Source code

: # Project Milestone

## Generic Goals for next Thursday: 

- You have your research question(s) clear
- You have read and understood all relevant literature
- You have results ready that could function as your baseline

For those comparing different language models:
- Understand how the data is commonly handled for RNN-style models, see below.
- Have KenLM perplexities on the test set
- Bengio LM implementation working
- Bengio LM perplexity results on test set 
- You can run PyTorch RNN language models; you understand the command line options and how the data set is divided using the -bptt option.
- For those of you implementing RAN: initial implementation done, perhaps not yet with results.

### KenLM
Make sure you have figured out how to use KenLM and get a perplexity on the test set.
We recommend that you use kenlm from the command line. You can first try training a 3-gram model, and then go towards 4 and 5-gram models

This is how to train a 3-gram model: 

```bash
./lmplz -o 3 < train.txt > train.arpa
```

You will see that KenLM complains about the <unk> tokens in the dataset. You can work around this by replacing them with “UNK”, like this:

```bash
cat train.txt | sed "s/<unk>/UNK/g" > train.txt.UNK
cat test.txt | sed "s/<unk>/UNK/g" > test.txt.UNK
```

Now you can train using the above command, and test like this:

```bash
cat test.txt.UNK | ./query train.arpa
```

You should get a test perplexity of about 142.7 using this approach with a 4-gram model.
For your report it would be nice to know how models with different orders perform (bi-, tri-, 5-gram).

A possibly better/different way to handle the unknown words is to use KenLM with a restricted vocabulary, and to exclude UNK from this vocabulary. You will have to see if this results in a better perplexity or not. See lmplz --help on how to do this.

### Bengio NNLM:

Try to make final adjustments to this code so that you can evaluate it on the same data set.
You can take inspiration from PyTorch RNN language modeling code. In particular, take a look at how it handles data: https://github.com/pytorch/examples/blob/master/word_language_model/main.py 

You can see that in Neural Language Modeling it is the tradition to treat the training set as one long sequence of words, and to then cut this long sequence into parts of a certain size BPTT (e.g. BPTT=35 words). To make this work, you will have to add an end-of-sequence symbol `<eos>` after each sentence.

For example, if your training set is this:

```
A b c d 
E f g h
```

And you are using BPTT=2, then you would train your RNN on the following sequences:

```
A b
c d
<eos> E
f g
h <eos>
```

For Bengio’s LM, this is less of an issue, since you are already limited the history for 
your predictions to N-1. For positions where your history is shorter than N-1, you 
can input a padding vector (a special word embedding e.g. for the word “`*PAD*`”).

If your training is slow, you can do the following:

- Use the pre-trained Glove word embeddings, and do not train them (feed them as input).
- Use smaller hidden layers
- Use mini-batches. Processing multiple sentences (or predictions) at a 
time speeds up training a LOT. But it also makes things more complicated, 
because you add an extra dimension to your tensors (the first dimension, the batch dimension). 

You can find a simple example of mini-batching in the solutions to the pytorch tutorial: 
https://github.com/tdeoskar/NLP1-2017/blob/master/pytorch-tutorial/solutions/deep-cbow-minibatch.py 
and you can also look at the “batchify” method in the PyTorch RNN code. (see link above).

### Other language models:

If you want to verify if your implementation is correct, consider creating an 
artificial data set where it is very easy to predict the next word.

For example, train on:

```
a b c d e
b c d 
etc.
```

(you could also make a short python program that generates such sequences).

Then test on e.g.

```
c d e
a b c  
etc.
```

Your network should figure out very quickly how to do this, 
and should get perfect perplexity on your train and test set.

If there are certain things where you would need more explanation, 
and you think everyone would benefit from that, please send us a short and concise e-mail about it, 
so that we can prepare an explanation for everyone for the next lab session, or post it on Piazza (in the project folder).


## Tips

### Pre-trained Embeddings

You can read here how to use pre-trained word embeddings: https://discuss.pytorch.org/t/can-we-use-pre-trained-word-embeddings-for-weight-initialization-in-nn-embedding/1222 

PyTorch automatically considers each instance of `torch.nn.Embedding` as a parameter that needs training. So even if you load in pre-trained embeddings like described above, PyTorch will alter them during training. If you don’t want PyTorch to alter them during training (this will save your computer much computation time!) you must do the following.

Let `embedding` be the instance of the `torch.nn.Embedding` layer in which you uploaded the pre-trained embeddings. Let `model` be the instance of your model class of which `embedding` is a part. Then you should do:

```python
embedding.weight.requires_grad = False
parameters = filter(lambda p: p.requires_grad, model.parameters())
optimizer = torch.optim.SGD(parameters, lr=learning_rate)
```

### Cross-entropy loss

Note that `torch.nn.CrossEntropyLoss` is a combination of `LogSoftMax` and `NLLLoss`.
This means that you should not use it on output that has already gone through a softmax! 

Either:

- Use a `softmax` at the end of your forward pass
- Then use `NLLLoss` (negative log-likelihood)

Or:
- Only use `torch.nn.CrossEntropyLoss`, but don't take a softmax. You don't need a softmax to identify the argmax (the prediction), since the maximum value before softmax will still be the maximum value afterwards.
+++++
Return, with no change at all, every line in the entries above from the line containing "- Use mini-batches." through the line containing "Your network should".

## Solution for this exercise:
- Use mini-batches. Processing multiple sentences (or predictions) at a 
time speeds up training a LOT. But it also makes things more complicated, 
because you add an extra dimension to your tensors (the first dimension, the batch dimension). 

You can find a simple example of mini-batching in the solutions to the pytorch tutorial: 
https://github.com/tdeoskar/NLP1-2017/blob/master/pytorch-tutorial/solutions/deep-cbow-minibatch.py 
and you can also look at the “batchify” method in the PyTorch RNN code. (see link above).

### Other language models:

If you want to verify if your implementation is correct, consider creating an 
artificial data set where it is very easy to predict the next word.

For example, train on:

```
a b c d e
b c d 
etc.
```

(you could also make a short python program that generates such sequences).

Then test on e.g.

```
c d e
a b c  
etc.
```

Your network should figure out very quickly how to do this, 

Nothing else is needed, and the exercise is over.